ABOUT THIS TASK
Could you repeat every entry below word for word, leaving out the pictures?

DATA
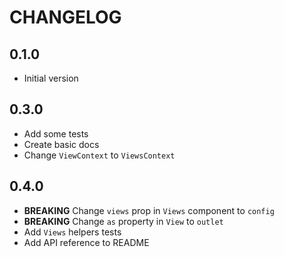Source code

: # CHANGELOG

## 0.1.0

- Initial version

## 0.3.0

- Add some tests
- Create basic docs
- Change `ViewContext` to `ViewsContext`

## 0.4.0

- **BREAKING** Change `views` prop in `Views` component to `config`
- **BREAKING** Change `as` property in `View` to `outlet`
- Add `Views` helpers tests
- Add API reference to README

OUTPUT FOR THIS TASK
Source code

: # CHANGELOG

## 0.1.0

- Initial version

## 0.3.0

- Add some tests
- Create basic docs
- Change `ViewContext` to `ViewsContext`

## 0.4.0

- **BREAKING** Change `views` prop in `Views` component to `config`
- **BREAKING** Change `as` property in `View` to `outlet`
- Add `Views` helpers tests
- Add API reference to README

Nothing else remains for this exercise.